Yet another Obama nominee owes back taxes
Why do so many of President Obama's cabinet nominees owe taxes? It's mind-boggling, at least to this member of the liberal media elite who campaigned for the former senator from Illinois.
Kathleen Sebelius became the fifth Obama nominee to admit to owing money to Uncle Sam. The Kansas governor, who was picked to be Secretary of Health and Human Services, told the the Senate that she and her husband made "minor (and) unintentional" errors in their taxes. They amended their returns from 2005 to 2007 and paid $7,040 in back taxes plus $878 in interest.
"In July of 2006, my husband and I sold our home for an amount less than the outstanding balance on our mortgage," she wrote in a letter. "We continued paying off the loan, including interest we mistakenly believed continued to be deductible mortgage interest. Another loan for home improvements was treated similarly."
John W. Roth, senior tax analyst at tax information firm CCH Inc., said the issue with the home sale is very unusual. People in that situation try to sell their homes through a short sale which for a price lower than the amount of the mortgages. Many people are confused by the rules regarding home interest rules, he said.
The Sebeliuses also failed to provide sufficient documentation for business expenses and charitable deductions. It was not clear whether the Sebelius and her husband prepared their own tax returns or hired a CPA. Some wealthy people such as Treasury Secretary Tim Geithner used tax preparation software.
In an interview, Roth said he was "amazed" by how many Obama nominees have been tripped up by "pretty silly mistakes." He added that the Sebeliuses could still be hit with penalties though the IRS may cut them a break since they reported the errors themselves.
Predictably, Democrats are backing her and Senate Finance Committee Chair Max Baucus has expressed support for Sebelius. His Republican counterpart Sen. Chuck Grassley was non-committal. Spokespersons for Baucus and Grassley could not be reached for comment.
Though an administration official told The Wall Street Journal that the errors are minor and should not hold up her nomination, that misses the point. Most people pay their taxes on time and in full. Given the current economic environment, many people believe the rich get off easier from the IRS than us working stiffs. The cynicism has some justification.
Audits of taxpayers with $1 million or more in income fell by one-third last year despite the IRS' claims that it cracked down on wealthier taxpayers. The IRS disagrees with the conclusions of an independent researcher, according to USA Today.
There is no doubt that the tax code is overly complex.

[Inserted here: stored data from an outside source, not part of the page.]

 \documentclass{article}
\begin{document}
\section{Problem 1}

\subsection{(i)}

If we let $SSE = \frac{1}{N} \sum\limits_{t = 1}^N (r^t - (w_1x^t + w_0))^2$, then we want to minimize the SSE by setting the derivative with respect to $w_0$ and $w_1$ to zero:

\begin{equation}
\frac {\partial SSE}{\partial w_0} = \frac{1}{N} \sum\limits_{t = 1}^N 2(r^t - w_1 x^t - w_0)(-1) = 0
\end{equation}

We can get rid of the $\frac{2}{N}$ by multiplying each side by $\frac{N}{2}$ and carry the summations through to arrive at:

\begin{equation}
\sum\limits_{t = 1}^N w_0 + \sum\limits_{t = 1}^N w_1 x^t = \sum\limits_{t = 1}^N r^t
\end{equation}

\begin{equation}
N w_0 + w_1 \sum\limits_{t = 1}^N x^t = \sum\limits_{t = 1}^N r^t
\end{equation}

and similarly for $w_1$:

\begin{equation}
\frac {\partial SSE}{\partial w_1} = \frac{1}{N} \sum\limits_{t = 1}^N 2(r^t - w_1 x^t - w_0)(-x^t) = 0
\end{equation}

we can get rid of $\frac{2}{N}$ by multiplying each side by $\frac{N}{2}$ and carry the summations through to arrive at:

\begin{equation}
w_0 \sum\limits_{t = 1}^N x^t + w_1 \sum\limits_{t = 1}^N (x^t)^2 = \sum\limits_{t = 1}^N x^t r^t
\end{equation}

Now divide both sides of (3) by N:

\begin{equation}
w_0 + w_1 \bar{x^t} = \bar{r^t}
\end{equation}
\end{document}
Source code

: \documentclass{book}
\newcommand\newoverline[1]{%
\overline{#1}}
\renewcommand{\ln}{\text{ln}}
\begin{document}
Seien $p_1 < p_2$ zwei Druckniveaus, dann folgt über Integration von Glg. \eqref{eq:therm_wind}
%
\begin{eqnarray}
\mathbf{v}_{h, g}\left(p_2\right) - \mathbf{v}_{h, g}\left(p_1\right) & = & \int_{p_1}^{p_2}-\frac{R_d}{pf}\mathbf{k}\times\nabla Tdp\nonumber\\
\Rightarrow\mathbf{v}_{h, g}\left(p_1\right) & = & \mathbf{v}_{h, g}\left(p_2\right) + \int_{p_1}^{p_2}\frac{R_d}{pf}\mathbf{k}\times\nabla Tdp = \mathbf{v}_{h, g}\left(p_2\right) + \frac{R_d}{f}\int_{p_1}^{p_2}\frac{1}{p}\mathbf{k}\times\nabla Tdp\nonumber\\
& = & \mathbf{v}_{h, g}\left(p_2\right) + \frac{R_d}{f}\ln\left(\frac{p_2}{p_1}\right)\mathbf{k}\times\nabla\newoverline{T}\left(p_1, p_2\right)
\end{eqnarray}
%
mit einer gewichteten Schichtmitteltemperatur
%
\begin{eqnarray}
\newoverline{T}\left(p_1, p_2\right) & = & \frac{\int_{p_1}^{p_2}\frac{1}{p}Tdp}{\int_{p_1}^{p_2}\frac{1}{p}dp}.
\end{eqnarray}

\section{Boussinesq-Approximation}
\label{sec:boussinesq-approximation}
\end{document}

A survey of more than 1,000 U.S. adults by CCH Inc. found that nearly 66 percent of taxpayers fear they may overlook tax breaks or make mistakes that could cost them in fines or penalties. "At the same time, most taxpayers also were unable to determine which tax breaks may be most beneficial, indicating their concerns about costly oversights or mistakes may be well founded," CCH said.
Still, we can't allow the rich to avoid paying taxes because they were confused. Everybody has to pay taxes whether they like to or not.
By the way, Sebelius replaces Obama's first choice for the job Tom Daschle who withdrew for -- what else -- tax problems.